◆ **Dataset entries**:
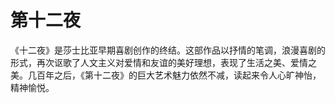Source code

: # 第十二夜

《十二夜》是莎士比亚早期喜剧创作的终结。这部作品以抒情的笔调，浪漫喜剧的形式，再次讴歌了人文主义对爱情和友谊的美好理想，表现了生活之美、爱情之美。几百年之后，《第十二夜》的巨大艺术魅力依然不减，读起来令人心旷神怡，精神愉悦。




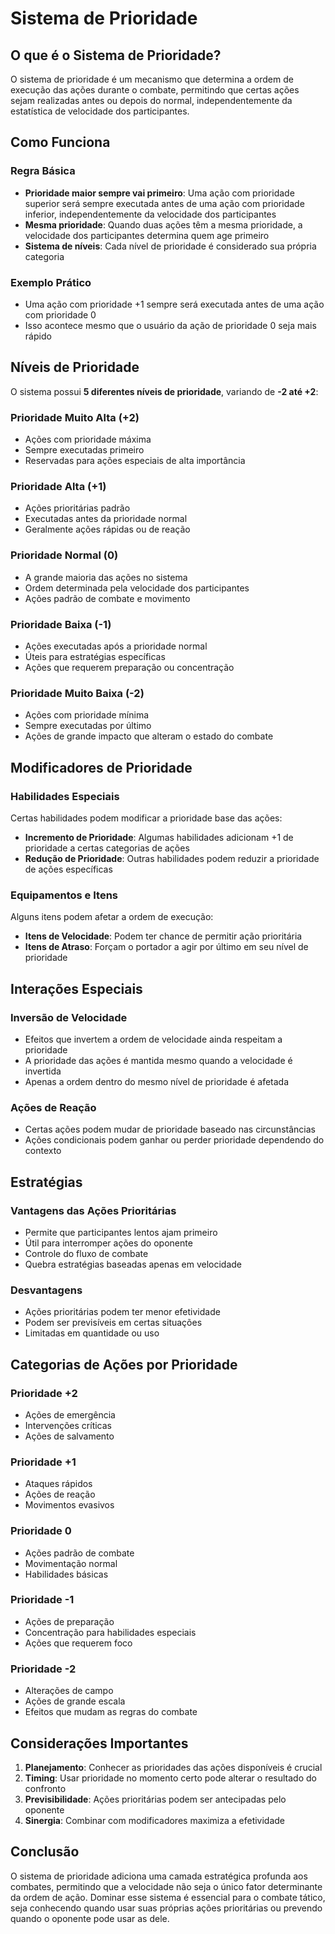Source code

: # Sistema de Prioridade

## O que é o Sistema de Prioridade?

O sistema de prioridade é um mecanismo que determina a ordem de execução das ações durante o combate, permitindo que certas ações sejam realizadas antes ou depois do normal, independentemente da estatística de velocidade dos participantes.

## Como Funciona

### Regra Básica
- **Prioridade maior sempre vai primeiro**: Uma ação com prioridade superior será sempre executada antes de uma ação com prioridade inferior, independentemente da velocidade dos participantes
- **Mesma prioridade**: Quando duas ações têm a mesma prioridade, a velocidade dos participantes determina quem age primeiro
- **Sistema de níveis**: Cada nível de prioridade é considerado sua própria categoria

### Exemplo Prático
- Uma ação com prioridade +1 sempre será executada antes de uma ação com prioridade 0
- Isso acontece mesmo que o usuário da ação de prioridade 0 seja mais rápido

## Níveis de Prioridade

O sistema possui **5 diferentes níveis de prioridade**, variando de **-2 até +2**:

### Prioridade Muito Alta (+2)
- Ações com prioridade máxima
- Sempre executadas primeiro
- Reservadas para ações especiais de alta importância

### Prioridade Alta (+1)
- Ações prioritárias padrão
- Executadas antes da prioridade normal
- Geralmente ações rápidas ou de reação

### Prioridade Normal (0)
- A grande maioria das ações no sistema
- Ordem determinada pela velocidade dos participantes
- Ações padrão de combate e movimento

### Prioridade Baixa (-1)
- Ações executadas após a prioridade normal
- Úteis para estratégias específicas
- Ações que requerem preparação ou concentração

### Prioridade Muito Baixa (-2)
- Ações com prioridade mínima
- Sempre executadas por último
- Ações de grande impacto que alteram o estado do combate

## Modificadores de Prioridade

### Habilidades Especiais
Certas habilidades podem modificar a prioridade base das ações:
- **Incremento de Prioridade**: Algumas habilidades adicionam +1 de prioridade a certas categorias de ações
- **Redução de Prioridade**: Outras habilidades podem reduzir a prioridade de ações específicas

### Equipamentos e Itens
Alguns itens podem afetar a ordem de execução:
- **Itens de Velocidade**: Podem ter chance de permitir ação prioritária
- **Itens de Atraso**: Forçam o portador a agir por último em seu nível de prioridade

## Interações Especiais

### Inversão de Velocidade
- Efeitos que invertem a ordem de velocidade ainda respeitam a prioridade
- A prioridade das ações é mantida mesmo quando a velocidade é invertida
- Apenas a ordem dentro do mesmo nível de prioridade é afetada

### Ações de Reação
- Certas ações podem mudar de prioridade baseado nas circunstâncias
- Ações condicionais podem ganhar ou perder prioridade dependendo do contexto

## Estratégias

### Vantagens das Ações Prioritárias
- Permite que participantes lentos ajam primeiro
- Útil para interromper ações do oponente
- Controle do fluxo de combate
- Quebra estratégias baseadas apenas em velocidade

### Desvantagens
- Ações prioritárias podem ter menor efetividade
- Podem ser previsíveis em certas situações
- Limitadas em quantidade ou uso

## Categorias de Ações por Prioridade

### Prioridade +2
- Ações de emergência
- Intervenções críticas
- Ações de salvamento

### Prioridade +1
- Ataques rápidos
- Ações de reação
- Movimentos evasivos

### Prioridade 0
- Ações padrão de combate
- Movimentação normal
- Habilidades básicas

### Prioridade -1
- Ações de preparação
- Concentração para habilidades especiais
- Ações que requerem foco

### Prioridade -2
- Alterações de campo
- Ações de grande escala
- Efeitos que mudam as regras do combate

## Considerações Importantes

1. **Planejamento**: Conhecer as prioridades das ações disponíveis é crucial
2. **Timing**: Usar prioridade no momento certo pode alterar o resultado do confronto
3. **Previsibilidade**: Ações prioritárias podem ser antecipadas pelo oponente
4. **Sinergia**: Combinar com modificadores maximiza a efetividade

## Conclusão

O sistema de prioridade adiciona uma camada estratégica profunda aos combates, permitindo que a velocidade não seja o único fator determinante da ordem de ação. Dominar esse sistema é essencial para o combate tático, seja conhecendo quando usar suas próprias ações prioritárias ou prevendo quando o oponente pode usar as dele.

◆ **WHAT IS NEEDED**:
Your output should be the lines from the one with "### Prioridade +1" through the last line of the entries above, copied exactly and nothing more.

◆ **COMPLETED EXERCISE**:
### Prioridade +1
- Ataques rápidos
- Ações de reação
- Movimentos evasivos

### Prioridade 0
- Ações padrão de combate
- Movimentação normal
- Habilidades básicas

### Prioridade -1
- Ações de preparação
- Concentração para habilidades especiais
- Ações que requerem foco

### Prioridade -2
- Alterações de campo
- Ações de grande escala
- Efeitos que mudam as regras do combate

## Considerações Importantes

1. **Planejamento**: Conhecer as prioridades das ações disponíveis é crucial
2. **Timing**: Usar prioridade no momento certo pode alterar o resultado do confronto
3. **Previsibilidade**: Ações prioritárias podem ser antecipadas pelo oponente
4. **Sinergia**: Combinar com modificadores maximiza a efetividade

## Conclusão

O sistema de prioridade adiciona uma camada estratégica profunda aos combates, permitindo que a velocidade não seja o único fator determinante da ordem de ação. Dominar esse sistema é essencial para o combate tático, seja conhecendo quando usar suas próprias ações prioritárias ou prevendo quando o oponente pode usar as dele.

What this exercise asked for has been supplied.